The TTA system 300 according to the present disclosure can generate continuous sound of arbitrary length by repeatedly masking and complementing the sound source. The sound source mentioned here includes both existing sound sources and generated sound sources produced by the TTA system 300 itself. In the present specification, generation of sound continuing to an arbitrary length with respect to an existing sound source is referred to as “infinite continuation,” while generation of sound continuing to an arbitrary length with respect to a sound source generated from scratch is referred to as “infinite generation.” In Section F, infinite generation and infinite continuation of audio data is primarily introduced as application examples of the TTA system 300 according to the present disclosure. The infinite generation and infinite continuation of audio data can be implemented by applying the time repair mechanism illustrated in FIG. 5 using the time domain masking unit 502 configured to mask any time section of the audio data. The repair unit is configured to repair a time section masked by the time domain masking unit 502.

F-1. Basic operation: The TTA system 300 according to the present disclosure generates audio data by applying a process of inputting a prompt including text data and audio data and repairing partially masked original data (see FIG. 3). In the process of repairing the mask, rather than reproducing the training data, the transformer model 302 learns features common to the entire training data and extracts and reproduces elements common to the training data from the masked token (converting it into data similar to the training data). Therefore, it is unlikely that directional sound that is not represented in the training data can be generated.

FIG. 10 is a diagram illustrating a curve representing a relationship between a number of learning steps and FAD score in both a verification set and a test set of AudioCaps while learning a TTA system 300, in accordance with an embodiment of the disclosure. FIG. 10 is explained in conjunction with elements from FIG. 1, FIG. 2, FIG. 3, FIG. 4, FIG. 5, FIG. 6, FIG. 7, FIG. 8, and FIG. 9. The graph depicts two curves representing the FAD scores for the verification set and test set as the number of learning steps increases. The horizontal axis of the graph represents the number of learning steps, ranging from approximately 100 to 800 steps. The vertical axis shows the FAD score values.
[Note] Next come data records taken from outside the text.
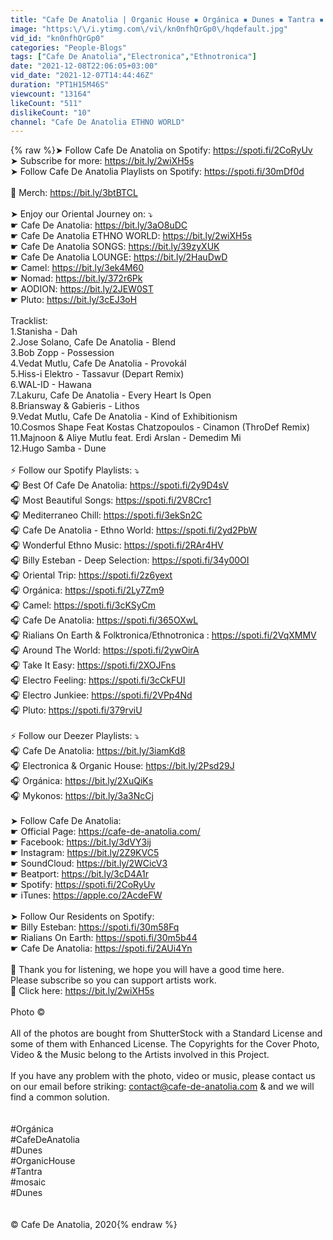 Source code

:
 ```yaml
---
title: "Cafe De Anatolia | Organic House ▪ Orgánica ▪ Dunes ▪ Tantra ▪ mosaic (2022 DJ Mix)"
image: "https:\/\/i.ytimg.com\/vi\/kn0nfhQrGp0\/hqdefault.jpg"
vid_id: "kn0nfhQrGp0"
categories: "People-Blogs"
tags: ["Cafe De Anatolia","Electronica","Ethnotronica"]
date: "2021-12-08T22:06:05+03:00"
vid_date: "2021-12-07T14:44:46Z"
duration: "PT1H15M46S"
viewcount: "13164"
likeCount: "511"
dislikeCount: "10"
channel: "Cafe De Anatolia ETHNO WORLD"
---
```

{% raw %}➤ Follow Cafe De Anatolia on Spotify: <a rel="nofollow" target="blank" href="https://spoti.fi/2CoRyUv">https://spoti.fi/2CoRyUv</a><br />➤ Subscribe for more: <a rel="nofollow" target="blank" href="https://bit.ly/2wiXH5s">https://bit.ly/2wiXH5s</a><br />➤ Follow Cafe De Anatolia Playlists on Spotify: <a rel="nofollow" target="blank" href="https://spoti.fi/30mDf0d">https://spoti.fi/30mDf0d</a><br /><br />🌴 Merch: <a rel="nofollow" target="blank" href="https://bit.ly/3btBTCL">https://bit.ly/3btBTCL</a><br /><br />➤ Enjoy our Oriental Journey on: ⤵<br />☛ Cafe De Anatolia: <a rel="nofollow" target="blank" href="https://bit.ly/3aO8uDC">https://bit.ly/3aO8uDC</a><br />☛ Cafe De Anatolia ETHNO WORLD: <a rel="nofollow" target="blank" href="https://bit.ly/2wiXH5s">https://bit.ly/2wiXH5s</a><br />☛ Cafe De Anatolia SONGS: <a rel="nofollow" target="blank" href="https://bit.ly/39zyXUK">https://bit.ly/39zyXUK</a><br />☛ Cafe De Anatolia LOUNGE: <a rel="nofollow" target="blank" href="https://bit.ly/2HauDwD">https://bit.ly/2HauDwD</a><br />☛ Camel: <a rel="nofollow" target="blank" href="https://bit.ly/3ek4M60">https://bit.ly/3ek4M60</a><br />☛ Nomad: <a rel="nofollow" target="blank" href="https://bit.ly/372r6Pk">https://bit.ly/372r6Pk</a><br />☛ AODION: <a rel="nofollow" target="blank" href="https://bit.ly/2JEW0ST">https://bit.ly/2JEW0ST</a> <br />☛ Pluto: <a rel="nofollow" target="blank" href="https://bit.ly/3cEJ3oH">https://bit.ly/3cEJ3oH</a><br /><br />Tracklist:<br />1.Stanisha - Dah<br />2.Jose Solano, Cafe De Anatolia - Blend <br />3.Bob Zopp - Possession<br />4.Vedat Mutlu, Cafe De Anatolia - Provokál <br />5.Hiss-i Elektro - Tassavur (Depart Remix)<br />6.WAL-ID - Hawana<br />7.Lakuru, Cafe De Anatolia - Every Heart Is Open<br />8.Briansway &amp; Gabieris - Lithos<br />9.Vedat Mutlu, Cafe De Anatolia - Kind of Exhibitionism<br />10.Cosmos Shape Feat Kostas Chatzopoulos - Cinamon (ThroDef Remix)<br />11.Majnoon &amp; Aliye Mutlu feat. Erdi Arslan - Demedim Mi<br />12.Hugo Samba - Dune<br /><br />⚡ Follow our Spotify Playlists: ⤵<br />🎧 Best Of Cafe De Anatolia: <a rel="nofollow" target="blank" href="https://spoti.fi/2y9D4sV">https://spoti.fi/2y9D4sV</a><br />🎧 Most Beautiful Songs: <a rel="nofollow" target="blank" href="https://spoti.fi/2V8Crc1">https://spoti.fi/2V8Crc1</a><br />🎧 Mediterraneo Chill: <a rel="nofollow" target="blank" href="https://spoti.fi/3ekSn2C">https://spoti.fi/3ekSn2C</a><br />🎧 Cafe De Anatolia - Ethno World: <a rel="nofollow" target="blank" href="https://spoti.fi/2yd2PbW">https://spoti.fi/2yd2PbW</a><br />🎧 Wonderful Ethno Music: <a rel="nofollow" target="blank" href="https://spoti.fi/2RAr4HV">https://spoti.fi/2RAr4HV</a> <br />🎧 Billy Esteban - Deep Selection: <a rel="nofollow" target="blank" href="https://spoti.fi/34y00OI">https://spoti.fi/34y00OI</a> <br />🎧 Oriental Trip: <a rel="nofollow" target="blank" href="https://spoti.fi/2z6yext">https://spoti.fi/2z6yext</a><br />🎧 Orgánica: <a rel="nofollow" target="blank" href="https://spoti.fi/2Ly7Zm9">https://spoti.fi/2Ly7Zm9</a><br />🎧 Camel: <a rel="nofollow" target="blank" href="https://spoti.fi/3cKSyCm">https://spoti.fi/3cKSyCm</a><br />🎧 Cafe De Anatolia: <a rel="nofollow" target="blank" href="https://spoti.fi/365OXwL">https://spoti.fi/365OXwL</a><br />🎧 Rialians On Earth &amp; Folktronica/Ethnotronica : <a rel="nofollow" target="blank" href="https://spoti.fi/2VqXMMV">https://spoti.fi/2VqXMMV</a><br />🎧 Around The World: <a rel="nofollow" target="blank" href="https://spoti.fi/2ywOirA">https://spoti.fi/2ywOirA</a><br />🎧 Take It Easy: <a rel="nofollow" target="blank" href="https://spoti.fi/2XOJFns">https://spoti.fi/2XOJFns</a><br />🎧 Electro Feeling: <a rel="nofollow" target="blank" href="https://spoti.fi/3cCkFUI">https://spoti.fi/3cCkFUI</a><br />🎧 Electro Junkiee: <a rel="nofollow" target="blank" href="https://spoti.fi/2VPp4Nd">https://spoti.fi/2VPp4Nd</a><br />🎧 Pluto: <a rel="nofollow" target="blank" href="https://spoti.fi/379rviU">https://spoti.fi/379rviU</a><br /><br />⚡ Follow our Deezer Playlists: ⤵<br />🎧 Cafe De Anatolia: <a rel="nofollow" target="blank" href="https://bit.ly/3iamKd8">https://bit.ly/3iamKd8</a><br />🎧 Electronica &amp; Organic House: <a rel="nofollow" target="blank" href="https://bit.ly/2Psd29J">https://bit.ly/2Psd29J</a><br />🎧 Orgánica: <a rel="nofollow" target="blank" href="https://bit.ly/2XuQiKs">https://bit.ly/2XuQiKs</a><br />🎧 Mykonos: <a rel="nofollow" target="blank" href="https://bit.ly/3a3NcCj">https://bit.ly/3a3NcCj</a> <br /><br />➤ Follow Cafe De Anatolia:<br />☛ Official Page: <a rel="nofollow" target="blank" href="https://cafe-de-anatolia.com/">https://cafe-de-anatolia.com/</a><br />☛ Facebook: <a rel="nofollow" target="blank" href="https://bit.ly/3dVY3ij">https://bit.ly/3dVY3ij</a><br />☛ Instagram: <a rel="nofollow" target="blank" href="https://bit.ly/2Z9KVC5">https://bit.ly/2Z9KVC5</a><br />☛ SoundCloud: <a rel="nofollow" target="blank" href="https://bit.ly/2WCicV3">https://bit.ly/2WCicV3</a><br />☛ Beatport: <a rel="nofollow" target="blank" href="https://bit.ly/3cD4A1r">https://bit.ly/3cD4A1r</a><br />☛ Spotify: <a rel="nofollow" target="blank" href="https://spoti.fi/2CoRyUv">https://spoti.fi/2CoRyUv</a><br />☛ iTunes: <a rel="nofollow" target="blank" href="https://apple.co/2AcdeFW">https://apple.co/2AcdeFW</a><br /><br />➤ Follow Our Residents on Spotify:<br />☛ Billy Esteban: <a rel="nofollow" target="blank" href="https://spoti.fi/30m58Fq">https://spoti.fi/30m58Fq</a><br />☛ Rialians On Earth: <a rel="nofollow" target="blank" href="https://spoti.fi/30m5b44">https://spoti.fi/30m5b44</a><br />☛ Cafe De Anatolia: <a rel="nofollow" target="blank" href="https://spoti.fi/2AUi4Yn">https://spoti.fi/2AUi4Yn</a><br /><br />💃 Thank you for listening, we hope you will have a good time here. <br />Please subscribe so you can support artists work. <br />🌌 Click here: <a rel="nofollow" target="blank" href="https://bit.ly/2wiXH5s">https://bit.ly/2wiXH5s</a><br /><br />Photo © <br /><br />  All of the photos are bought from ShutterStock with a Standard License and some of them with Enhanced License. The Copyrights for the Cover Photo, Video &amp; the Music belong to the Artists involved in this Project. <br />  <br />  If you have any problem with the photo, video or music, please contact us on our email before striking: contact@cafe-de-anatolia.com &amp; and we will find a common solution. <br /><br /><br />#Orgánica<br />#CafeDeAnatolia<br />#Dunes<br />#OrganicHouse<br />#Tantra<br />#mosaic<br />#Dunes<br /><br /><br />© Cafe De Anatolia, 2020{% endraw %}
Both curves exhibit a general downward trend as the number of learning steps increases, indicating improved performance of the TTA system 300 over time.

In the initial stages of learning, around 100 steps, the FAD scores for both the verification and test sets start at higher values, suggesting lower audio quality. As learning progresses, both curves show a rapid decrease in FAD scores, indicating significant improvements in audio synthesis quality. The verification set curve displays slightly more variability compared to the test set curve. This variability may be attributed to the model adapting to specific characteristics of the verification data during the learning process.

Around the 400-step mark, both curves begin to flatten, suggesting diminishing returns in performance improvements with additional learning steps. However, the overall trend continues to show gradual improvement up to 800 steps.

The test set curve generally maintains lower FAD scores compared to the verification set curve throughout the learning process. This pattern may indicate good generalization of the TTA system 300, as the performance on unseen test data closely follows or slightly outperforms the verification set results. Towards the end of the learning process, at approximately 800 steps, both curves appear to converge, with the gap between verification and test set performance narrowing. This convergence may suggest that the TTA system 300 has reached a stable level of performance across both datasets.

The progression of FAD scores illustrated in FIG. 10 demonstrates the effectiveness of the learning process for the TTA system 300. The consistent improvement in audio quality, as indicated by decreasing FAD scores, highlights the system's ability to generate increasingly realistic and high-quality audio outputs as training progresses.

FIG. 11 schematically illustrates an operation in which the TTA system 300 according to the present disclosure interpolates a mask portion 1101c of partially masked original data to generate output audio data 1102 as a basic function, in accordance with an embodiment of the disclosure. FIG. 11 is explained in conjunction with elements from FIG. 1, FIG. 2, FIG. 3, FIG. 4, FIG. 5, FIG. 6, FIG. 7, FIG. 8, FIG. 9, and FIG. 10. The internal configuration of the TTA system 300 is as illustrated in FIG. 3, and in FIG. 11, the TTA system 300 is abstracted into one rectangular block (hereinafter, similar abstraction is used in FIGS. 12 to 19). As shown, the TTA system 300 may complement the masked portion 1101c based on information from preceding and following unmasked portions 1101a and 1101b of the partially masked original data to generate output audio data 1102. However, in instances where the original data has low correlation with the preceding and following sounds, such as a whistle, the masked portion 1101c may not be effectively complemented with the information about the preceding and following unmasked portions 1101a and 1101b. In such instances, as illustrated in FIGS. 12 and 13 to be described later, performance can be enhanced by inputting text data and audio data to the TTA system 300 during the complementation process.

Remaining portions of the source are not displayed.